Said Dr. Tinaikar, “So, the European Union said we need to have a policy on AI. So, they got all the thought leaders, the professors, the bureaucrats and created a 3000-page compendium on data and other kinds of regulatory policies on the use and development of AI. 

“I personally believe such policies will bring the European economy to a grinding halt. I was in DC last week and I had the same question for an American policy maker. And they said we don’t want to do what you did.” 

Here, Dr. Tinaikar was keen to point out that the way that AI is applied is actually very nuanced and specific to the use case and industry it’s being developed to support. For this reason, the policies and regulations aren’t so much about the technology itself but how each industry is going to adopt the technology. 
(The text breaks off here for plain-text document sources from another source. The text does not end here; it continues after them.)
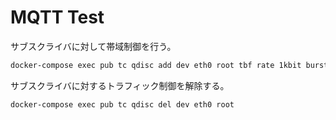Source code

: # MQTT Test

サブスクライバに対して帯域制御を行う。

```bash
docker-compose exec pub tc qdisc add dev eth0 root tbf rate 1kbit burst 0.01kb latency 70ms
```

サブスクライバに対するトラフィック制御を解除する。

```bash
docker-compose exec pub tc qdisc del dev eth0 root
```
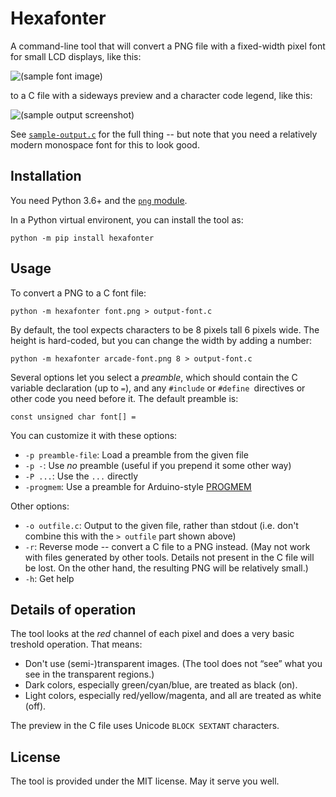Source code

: # Hexafonter

A command-line tool that will convert a PNG file with a fixed-width pixel font
for small LCD displays, like this:

![(sample font image)](./font.png)

to a C file with a sideways preview and a character code legend, like this:

![(sample output screenshot)](./output-screenshot.png)

See [`sample-output.c`](./sample-output.c) for the full thing -- but note that
you need a relatively modern monospace font for this to look good.


## Installation

You need Python 3.6+ and the [`png` module](https://pypng.readthedocs.io/en/latest/index.html).

In a Python virtual environent, you can install the tool as:

    python -m pip install hexafonter


## Usage

To convert a PNG to a C font file:

    python -m hexafonter font.png > output-font.c

By default, the tool expects characters to be 8 pixels tall 6 pixels wide.
The height is hard-coded, but you can change the width by adding a number:

    python -m hexafonter arcade-font.png 8 > output-font.c

Several options let you select a *preamble*, which should contain the C
variable declaration (up to `=`),
and any `#include` or `#define `directives or other code you need before it.
The default preamble is:

```
const unsigned char font[] =
```

You can customize it with these options:

* `-p preamble-file`: Load a preamble from the given file
* `-p -`: Use *no* preamble (useful if you prepend it some other way)
* `-P ...`: Use the `...` directly
* `-progmem`: Use a preamble for Arduino-style [PROGMEM](https://www.arduino.cc/reference/en/language/variables/utilities/progmem/)

Other options:

* `-o outfile.c`: Output to the given file, rather than stdout (i.e. don't
  combine this with the `> outfile` part shown above)
* `-r`: Reverse mode -- convert a C file to a PNG instead.
  (May not work with files generated by other tools.
  Details not present in the C file will be lost.
  On the other hand, the resulting PNG will be relatively small.)
* `-h`: Get help


## Details of operation

The tool looks at the *red* channel of each pixel and does a very basic
treshold operation. That means:

- Don't use (semi-)transparent images.
  (The tool does not “see” what you see in the transparent regions.)
- Dark colors, especially green/cyan/blue, are treated as black (on).
- Light colors, especially red/yellow/magenta, and all are treated as
  white (off).

The preview in the C file uses Unicode `BLOCK SEXTANT` characters.


## License

The tool is provided under the MIT license. May it serve you well.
“What we believe is that AI is a very domain specialized skills. AI is best controlled and managed by the various industries and sectors that use it. For example, we said, did you know that the Food and Drug Administration Authority of America has already approved hundreds of tools and techniques which use AI? Now, do you think a generic AI policy can control that? No. 

“The FDA understands the domain is best positioned to develop its own policy.” 

During the interview, Dr. Tinaikar also pointed out the importance of finding a way to build policies in a way that doesn’t stifle innovation and entrepreneurship. 

“When it creates policies, don’t create policies that will over-regulate entrepreneurship. Don’t create a regulatory authority that cuts across all sectors in a uniform way. Empower the various industries and sectors to regulate themselves with some high-level guardrails. Learn from some of these mistakes that others are doing.”

AI’s impact on productivity 

Finally, Dr. Tinaikar also shared exclusive insights from the work taking place at Ness that highlighted the role of AI within software engineering more clearly. 

Said Dr. Tinaikar, “We used AI-enabled software engineering tools to study the impact on productivity. And we came up with four results. The first result was that senior developers get more benefits from AI than junior developers. Both of them had productivity improvements, but senior people had more value from it.” 

As a result, Ness found that AI wasn’t just changing the way that tasks were completed but actually disrupting the very structure of the team and they way that value and profit is derived from IT service models. 

“What does that do to the traditional IT services pyramid? The traditional IT services business model is based on a pyramid. You have very senior experienced people at the top and then you have a bunch of freshers who are trained and so actually most of the percentage gross profit that IT services makes is from the lower end of the pyramid.” 

“Now, if AI says that the senior engineers are still valuable, but the junior engineers, you will end up compressing. What happens to the pyramid of an IT services industry? What happens to its gross profits? It was fundamentally changed.”

Here, the rise of AI doesn’t mean that IT services aren’t valuable, but companies need to get ahead of how its changing the fundamental economics of the industry. 

“That doesn’t mean that you need less people in the pyramid because your demand increases, you’ll need more freshers. But the point is the structure of the pyramid changes. So that is one, it’ll completely change the economics. That’s one. The second is if you look at AI today, it’s still in its nascent state. So it works better with legacy code because it’s understood better. If you try to build a completely new application in a new domain with AI, it’s a little harder. So what that does is it reduces the total barrier to knowledge in writing code,” he concluded.  

As India prepares to see phenomenal growth for its tech sector, getting ahead of AI’s role in the IT services industry will be key to the future, helping to unlock new opportunities and build agile teams.